Poor people are often caught in the downward spiral of being forced to deplete natural resources in order to survive, with this degradation of the environment impoverishing them further. When the land can no longer sustain them, they move further afield and repeat the process leaving devastated ecosystems in their wake. They otherwise move to urban slums where there is a constant exposure to precarious sanitary and environmental conditions. The poor are made to suffer the same fate of the animal and plant species that once thrived in the region, migration or extinction.
Poverty is often concentrated in environmentally fragile zones. Although people are attracted to such areas by the promise of economic development, in many cases the pace of development depletes the very resources that are fuelling the growth.
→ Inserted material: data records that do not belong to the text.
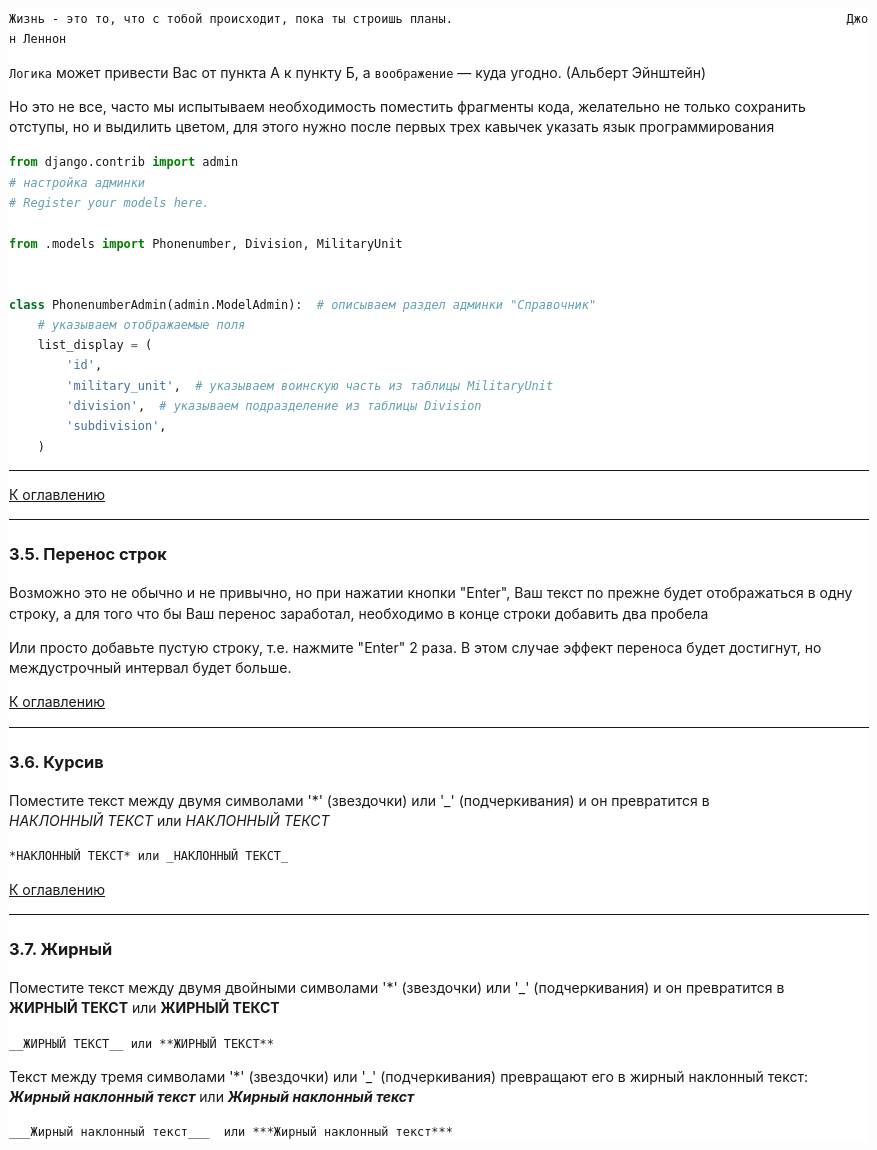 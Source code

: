 ``
Жизнь - это то, что с тобой происходит, пока ты строишь планы.                                                      
                                                      Джон Леннон
``

``Логика`` может привести Вас от пункта А к пункту Б, а ``воображение`` — куда угодно. (Альберт Эйнштейн)

Но это не все, часто мы испытываем необходимость поместить фрагменты кода, желательно не только сохранить отступы, 
но и выдилить цветом, для этого нужно после первых трех кавычек указать язык программирования 
```python
from django.contrib import admin
# настройка админки
# Register your models here.

from .models import Phonenumber, Division, MilitaryUnit


class PhonenumberAdmin(admin.ModelAdmin):  # описываем раздел админки "Справочник"
    # указываем отображаемые поля
    list_display = (
        'id',
        'military_unit',  # указываем воинскую часть из таблицы MilitaryUnit
        'division',  # указываем подразделение из таблицы Division
        'subdivision',
    )
```
____

[К оглавлению](#Оглавление)
____
### 3.5. Перенос строк
Возможно это не обычно и не привычно, но при нажатии кнопки "Enter", Ваш текст по прежне будет отображаться в одну 
строку, а для того что бы Ваш перенос заработал, необходимо в конце строки добавить два пробела

Или просто добавьте пустую строку, т.е. нажмите "Enter" 2 раза. В этом случае эффект переноса будет достигнут, но 
междустрочный интервал будет больше. 

[К оглавлению](#Оглавление)
____
### 3.6. Курсив
Поместите текст между двумя символами '*' (звездочки) или '_' (подчеркивания) и он превратится в  
*НАКЛОННЫЙ ТЕКСТ* или _НАКЛОННЫЙ ТЕКСТ_
```
*НАКЛОННЫЙ ТЕКСТ* или _НАКЛОННЫЙ ТЕКСТ_
```
[К оглавлению](#Оглавление)
____
### 3.7. Жирный
Поместите текст между двумя двойными символами '*' (звездочки) или '_' (подчеркивания) и он превратится в  
__ЖИРНЫЙ ТЕКСТ__ или **ЖИРНЫЙ ТЕКСТ**
```
__ЖИРНЫЙ ТЕКСТ__ или **ЖИРНЫЙ ТЕКСТ**
```
Текст между тремя символами '*' (звездочки) или '_' (подчеркивания) превращают его в жирный наклонный текст:  
___Жирный наклонный текст___  или ***Жирный наклонный текст***
```
___Жирный наклонный текст___  или ***Жирный наклонный текст***
```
It is therefore not surprising for poverty numbers globally to be concentrated in areas of environmental degradation. This downward spiral of ecological deterioration threatens the security, livelihoods and health of many of the world’s poorest people.
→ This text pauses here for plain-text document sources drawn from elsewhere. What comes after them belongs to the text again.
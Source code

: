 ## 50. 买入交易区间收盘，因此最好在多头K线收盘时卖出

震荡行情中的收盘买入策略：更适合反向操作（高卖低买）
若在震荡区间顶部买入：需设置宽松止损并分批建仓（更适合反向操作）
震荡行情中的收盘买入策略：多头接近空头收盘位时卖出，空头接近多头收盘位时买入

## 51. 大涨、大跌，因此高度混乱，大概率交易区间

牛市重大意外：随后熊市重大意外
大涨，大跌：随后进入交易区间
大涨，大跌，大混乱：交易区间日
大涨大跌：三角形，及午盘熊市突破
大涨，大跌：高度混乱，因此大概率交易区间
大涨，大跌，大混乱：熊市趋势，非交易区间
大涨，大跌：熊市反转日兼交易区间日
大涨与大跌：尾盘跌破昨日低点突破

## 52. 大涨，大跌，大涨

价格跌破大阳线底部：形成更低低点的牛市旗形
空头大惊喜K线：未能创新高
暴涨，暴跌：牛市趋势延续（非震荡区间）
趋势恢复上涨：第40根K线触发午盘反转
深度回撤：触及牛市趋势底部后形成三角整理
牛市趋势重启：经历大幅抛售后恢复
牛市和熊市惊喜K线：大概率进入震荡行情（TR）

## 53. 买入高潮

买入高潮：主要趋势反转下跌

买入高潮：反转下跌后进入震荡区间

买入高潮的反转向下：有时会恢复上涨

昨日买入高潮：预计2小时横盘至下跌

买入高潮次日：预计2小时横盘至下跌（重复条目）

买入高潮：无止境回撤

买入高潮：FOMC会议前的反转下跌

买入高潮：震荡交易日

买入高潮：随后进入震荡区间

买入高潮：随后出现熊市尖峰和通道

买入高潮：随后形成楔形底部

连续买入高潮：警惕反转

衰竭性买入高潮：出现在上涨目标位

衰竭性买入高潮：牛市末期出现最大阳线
It is the poor that are worst affected by environmental disasters such as earthquakes, floods, storms and harvest failures with the most devastating impacts being the loss of life and destitution. Natural disasters are increasing in number as a result of the ecocide being perpetrated across the globe by people.
The globalisation of trade driven by large multinational companies has meant that very often environmental degradation in one part of the world is caused by demand for food or products in another. The people causing the collapse of ecosystems with their production and consumption behaviours cannot see it and the people who are suffering their ecosystem collapse cannot control or stop it. Developing countries are held at ransom by international industry lobbies that are heavily influencing the terms under which these countries can trade with other countries. Developing countries are forced to accept cheap labour, overexploitation of natural resources and lax or non-existent environmental protections.
All this is a far cry from the wellbeing of nations of indigenous peoples that existed in preindustrial times and well before that. There is evidence that the tribes of the Amazon forests in South America had been thriving there for at least 5000 years living off nature whilst contributing to its biodiversity and abundance.
The Secretary General of the UN, Antonio Guterres, has stated clearly that we cannot eradicate poverty unless we restore and protect the natural world. The International Red Cross, UNEP, UNDP and the UN Security Council have warned that unless we halt and reverse the collapse of ecosystems across the planet humanity will experience unprecedented poverty levels, mass migrations and conflicts for food and water in our lifetime.
We cannot go back to the way things were. We can however move from the economic growth model to a more ecologically sustainable one that puts the brakes on, and to some extent reverses, the expansion of globalisation and one that encourages local water and food security, local community values and local environmental protection and restoration and finally the end of poverty.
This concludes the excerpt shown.